* [Exercise requirements]: Transcribe the listing below exactly, from its first line through the line with "Quando **ASRS** está". Omit the pictures.

----

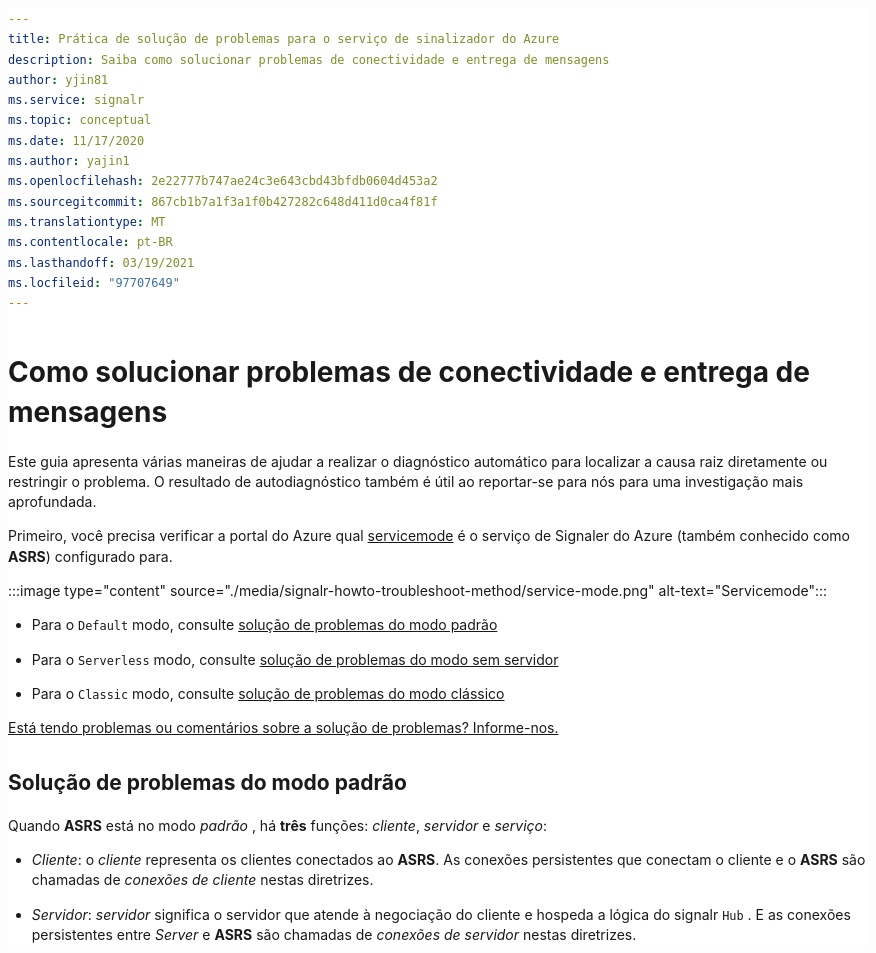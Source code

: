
 ```yaml
---
title: Prática de solução de problemas para o serviço de sinalizador do Azure
description: Saiba como solucionar problemas de conectividade e entrega de mensagens
author: yjin81
ms.service: signalr
ms.topic: conceptual
ms.date: 11/17/2020
ms.author: yajin1
ms.openlocfilehash: 2e22777b747ae24c3e643cbd43bfdb0604d453a2
ms.sourcegitcommit: 867cb1b7a1f3a1f0b427282c648d411d0ca4f81f
ms.translationtype: MT
ms.contentlocale: pt-BR
ms.lasthandoff: 03/19/2021
ms.locfileid: "97707649"
---
```

# <a name="how-to-troubleshoot-connectivity-and-message-delivery-issues"></a>Como solucionar problemas de conectividade e entrega de mensagens

Este guia apresenta várias maneiras de ajudar a realizar o diagnóstico automático para localizar a causa raiz diretamente ou restringir o problema. O resultado de autodiagnóstico também é útil ao reportar-se para nós para uma investigação mais aprofundada.

Primeiro, você precisa verificar a portal do Azure qual [servicemode](./concept-service-mode.md) é o serviço de Signaler do Azure (também conhecido como **ASRS**) configurado para.

:::image type="content" source="./media/signalr-howto-troubleshoot-method/service-mode.png" alt-text="Servicemode":::

* Para o `Default` modo, consulte [solução de problemas do modo padrão](#default_mode_tsg)

* Para o `Serverless` modo, consulte [solução de problemas do modo sem servidor](#serverless_mode_tsg)

* Para o `Classic` modo, consulte [solução de problemas do modo clássico](#classic_mode_tsg)

<a name="default_mode_tsg"></a>

[Está tendo problemas ou comentários sobre a solução de problemas? Informe-nos.](https://aka.ms/asrs/survey/troubleshooting)

## <a name="default-mode-troubleshooting"></a>Solução de problemas do modo padrão

Quando **ASRS** está no modo *padrão* , há **três** funções: *cliente*, *servidor* e *serviço*:

* *Cliente*: o *cliente* representa os clientes conectados ao **ASRS**. As conexões persistentes que conectam o cliente e o **ASRS** são chamadas de *conexões de cliente* nestas diretrizes.

* *Servidor*: *servidor* significa o servidor que atende à negociação do cliente e hospeda a lógica do signalr `Hub` . E as conexões persistentes entre *Server* e **ASRS** são chamadas de *conexões de servidor* nestas diretrizes.
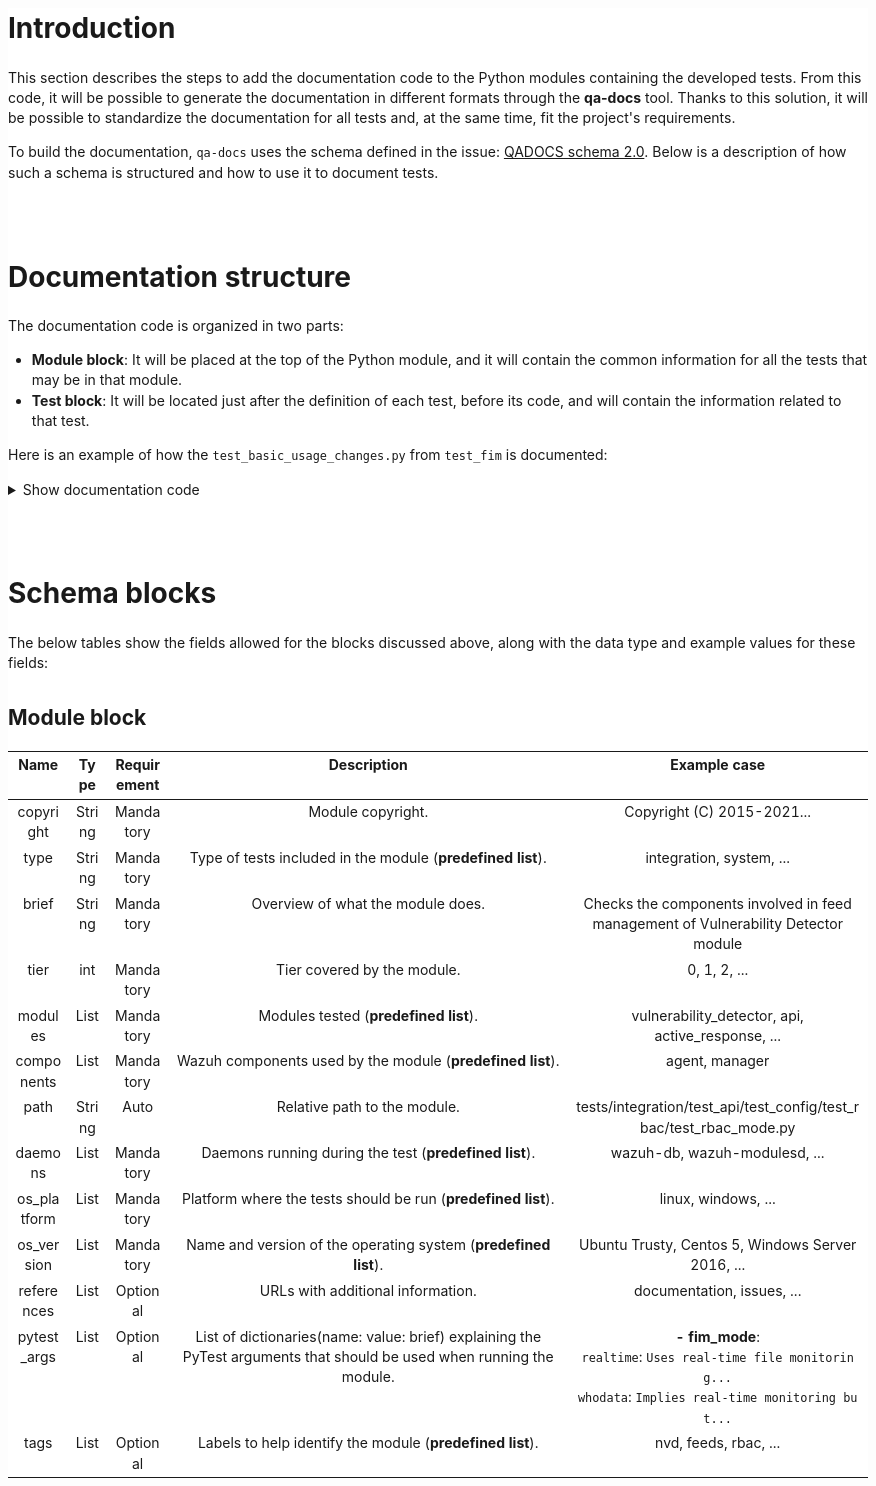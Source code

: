 # Introduction

This section describes the steps to add the documentation code to the Python modules containing the developed tests. From this code, it will be possible to generate the documentation in different formats through the **qa-docs** tool. Thanks to this solution, it will be possible to standardize the documentation for all tests and, at the same time, fit the project's requirements.

To build the documentation, `qa-docs` uses the schema defined in the issue: [QADOCS schema 2.0](https://github.com/wazuh/wazuh-qa/issues/1694). Below is a description of how such a schema is structured and how to use it to document tests.


&nbsp;


# Documentation structure

The documentation code is organized in two parts:
  - **Module block**: It will be placed at the top of the Python module, and it will contain the common information for all the tests that may be in that module. 
  - **Test block**: It will be located just after the definition of each test, before its code, and will contain the information related to that test. 

Here is an example of how the `test_basic_usage_changes.py` from `test_fim` is documented:


<details><summary>Show documentation code</summary></details>


&nbsp;


# Schema blocks

The below tables show the fields allowed for the blocks discussed above, along with the data type and example values for these fields:

## Module block

| Name | Type | Requirement | Description | Example case |
|:-:|:-:|:-:|:-:|:-:|
| copyright    | String | Mandatory | Module copyright.                                                | Copyright (C) 2015-2021...                                                         |
| type         | String | Mandatory | Type of tests included in the module (**predefined list**).      | integration, system, ...                                                           |
| brief        | String | Mandatory | Overview of what the module does.   	                       | Checks the components involved in feed management of Vulnerability Detector module |
| tier         | int    | Mandatory | Tier covered by the module.                                      | 0, 1, 2, ...                                                                       |
| modules      | List   | Mandatory | Modules tested (**predefined list**).                            | vulnerability_detector, api, active_response, ...                                  |
| components   | List   | Mandatory | Wazuh components used by the module (**predefined list**).       | agent, manager                                                                     |
| path         | String | Auto      | Relative path to the module.                                     | tests/integration/test_api/test_config/test_rbac/test_rbac_mode.py                 |
| daemons      | List   | Mandatory | Daemons running during the test (**predefined list**).           | wazuh-db, wazuh-modulesd, ...                                                      |
| os_platform  | List   | Mandatory | Platform where the tests should be run (**predefined list**).    | linux, windows, ...                                                                |
| os_version   | List   | Mandatory | Name and version of the operating system (**predefined list**).  | Ubuntu Trusty, Centos 5, Windows Server 2016, ...                                  |
| references   | List   | Optional  | URLs with additional information.                                | documentation, issues, ...                                                         |
| pytest_args  | List   | Optional  | List of dictionaries(name: value: brief) explaining the PyTest arguments that should be used when running the module. | **- fim_mode**: <br/> `realtime`: `Uses real-time file monitoring...`  <br/> `whodata`: `Implies real-time monitoring but...` |
| tags         | List   | Optional  | Labels to help identify the module (**predefined list**).        | nvd, feeds, rbac, ...                                                              |
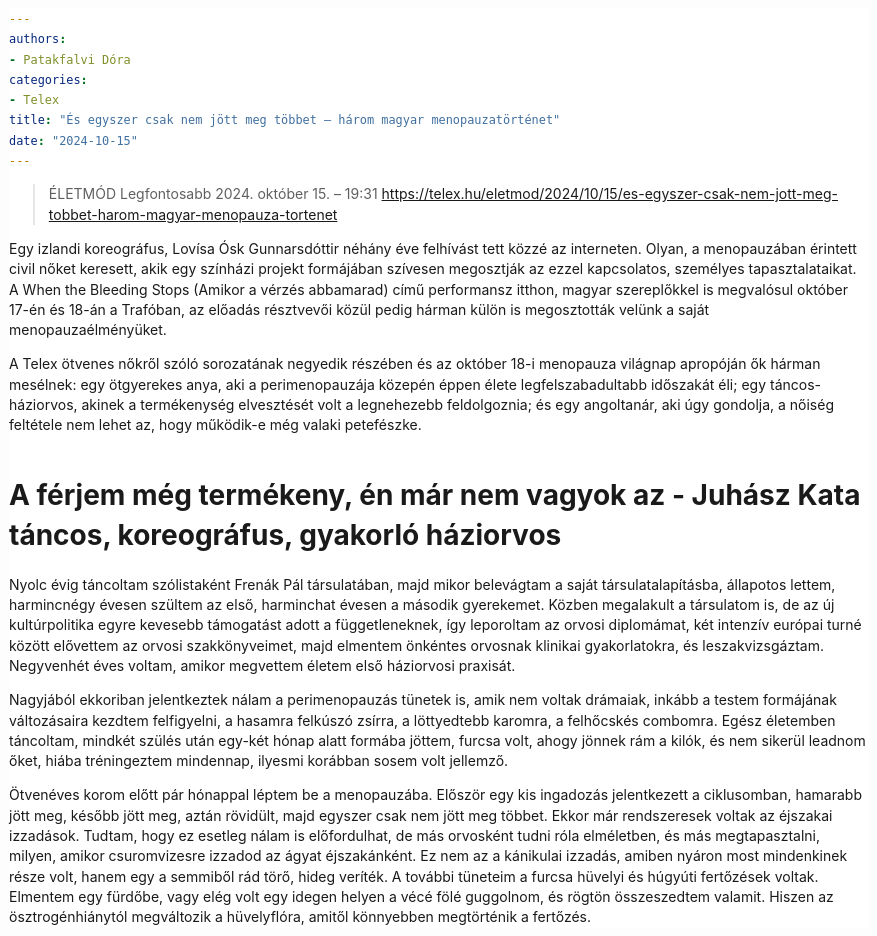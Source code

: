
 ```yaml
---
authors:
- Patakfalvi Dóra
categories:
- Telex
title: "És egyszer csak nem jött meg többet – három magyar menopauzatörténet"
date: "2024-10-15"
---
```


> ÉLETMÓD Legfontosabb 2024. október 15. – 19:31
> https://telex.hu/eletmod/2024/10/15/es-egyszer-csak-nem-jott-meg-tobbet-harom-magyar-menopauza-tortenet

Egy izlandi koreográfus, Lovísa Ósk Gunnarsdóttir néhány éve felhívást tett közzé az interneten. Olyan, a menopauzában érintett civil nőket keresett, akik egy színházi projekt formájában szívesen megosztják az ezzel kapcsolatos, személyes tapasztalataikat. A When the Bleeding Stops (Amikor a vérzés abbamarad) című performansz itthon, magyar szereplőkkel is megvalósul október 17-én és 18-án a Trafóban, az előadás résztvevői közül pedig hárman külön is megosztották velünk a saját menopauzaélményüket.

A Telex ötvenes nőkről szóló sorozatának negyedik részében és az október 18-i menopauza világnap apropóján ők hárman mesélnek: egy ötgyerekes anya, aki a perimenopauzája közepén éppen élete legfelszabadultabb időszakát éli; egy táncos-háziorvos, akinek a termékenység elvesztését volt a legnehezebb feldolgoznia; és egy angoltanár, aki úgy gondolja, a nőiség feltétele nem lehet az, hogy működik-e még valaki petefészke.

# A férjem még termékeny, én már nem vagyok az - Juhász Kata táncos, koreográfus, gyakorló háziorvos

Nyolc évig táncoltam szólistaként Frenák Pál társulatában, majd mikor belevágtam a saját társulatalapításba, állapotos lettem, harmincnégy évesen szültem az első, harminchat évesen a második gyerekemet. Közben megalakult a társulatom is, de az új kultúrpolitika egyre kevesebb támogatást adott a függetleneknek, így leporoltam az orvosi diplomámat, két intenzív európai turné között elővettem az orvosi szakkönyveimet, majd elmentem önkéntes orvosnak klinikai gyakorlatokra, és leszakvizsgáztam. Negyvenhét éves voltam, amikor megvettem életem első háziorvosi praxisát.

Nagyjából ekkoriban jelentkeztek nálam a perimenopauzás tünetek is, amik nem voltak drámaiak, inkább a testem formájának változásaira kezdtem felfigyelni, a hasamra felkúszó zsírra, a löttyedtebb karomra, a felhőcskés combomra. Egész életemben táncoltam, mindkét szülés után egy-két hónap alatt formába jöttem, furcsa volt, ahogy jönnek rám a kilók, és nem sikerül leadnom őket, hiába tréningeztem mindennap, ilyesmi korábban sosem volt jellemző.

Ötvenéves korom előtt pár hónappal léptem be a menopauzába. Először egy kis ingadozás jelentkezett a ciklusomban, hamarabb jött meg, később jött meg, aztán rövidült, majd egyszer csak nem jött meg többet. Ekkor már rendszeresek voltak az éjszakai izzadások. Tudtam, hogy ez esetleg nálam is előfordulhat, de más orvosként tudni róla elméletben, és más megtapasztalni, milyen, amikor csuromvizesre izzadod az ágyat éjszakánként. Ez nem az a kánikulai izzadás, amiben nyáron most mindenkinek része volt, hanem egy a semmiből rád törő, hideg veríték. A további tüneteim a furcsa hüvelyi és húgyúti fertőzések voltak. Elmentem egy fürdőbe, vagy elég volt egy idegen helyen a vécé fölé guggolnom, és rögtön összeszedtem valamit. Hiszen az ösztrogénhiánytól megváltozik a hüvelyflóra, amitől könnyebben megtörténik a fertőzés.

----

* [Answer to the problem]:
Source code

:
 ```yaml
---
title: Prática de solução de problemas para o serviço de sinalizador do Azure
description: Saiba como solucionar problemas de conectividade e entrega de mensagens
author: yjin81
ms.service: signalr
ms.topic: conceptual
ms.date: 11/17/2020
ms.author: yajin1
ms.openlocfilehash: 2e22777b747ae24c3e643cbd43bfdb0604d453a2
ms.sourcegitcommit: 867cb1b7a1f3a1f0b427282c648d411d0ca4f81f
ms.translationtype: MT
ms.contentlocale: pt-BR
ms.lasthandoff: 03/19/2021
ms.locfileid: "97707649"
---
```

# <a name="how-to-troubleshoot-connectivity-and-message-delivery-issues"></a>Como solucionar problemas de conectividade e entrega de mensagens

Este guia apresenta várias maneiras de ajudar a realizar o diagnóstico automático para localizar a causa raiz diretamente ou restringir o problema. O resultado de autodiagnóstico também é útil ao reportar-se para nós para uma investigação mais aprofundada.

Primeiro, você precisa verificar a portal do Azure qual [servicemode](./concept-service-mode.md) é o serviço de Signaler do Azure (também conhecido como **ASRS**) configurado para.

:::image type="content" source="./media/signalr-howto-troubleshoot-method/service-mode.png" alt-text="Servicemode":::

* Para o `Default` modo, consulte [solução de problemas do modo padrão](#default_mode_tsg)

* Para o `Serverless` modo, consulte [solução de problemas do modo sem servidor](#serverless_mode_tsg)

* Para o `Classic` modo, consulte [solução de problemas do modo clássico](#classic_mode_tsg)

<a name="default_mode_tsg"></a>

[Está tendo problemas ou comentários sobre a solução de problemas? Informe-nos.](https://aka.ms/asrs/survey/troubleshooting)

## <a name="default-mode-troubleshooting"></a>Solução de problemas do modo padrão

Quando **ASRS** está no modo *padrão* , há **três** funções: *cliente*, *servidor* e *serviço*:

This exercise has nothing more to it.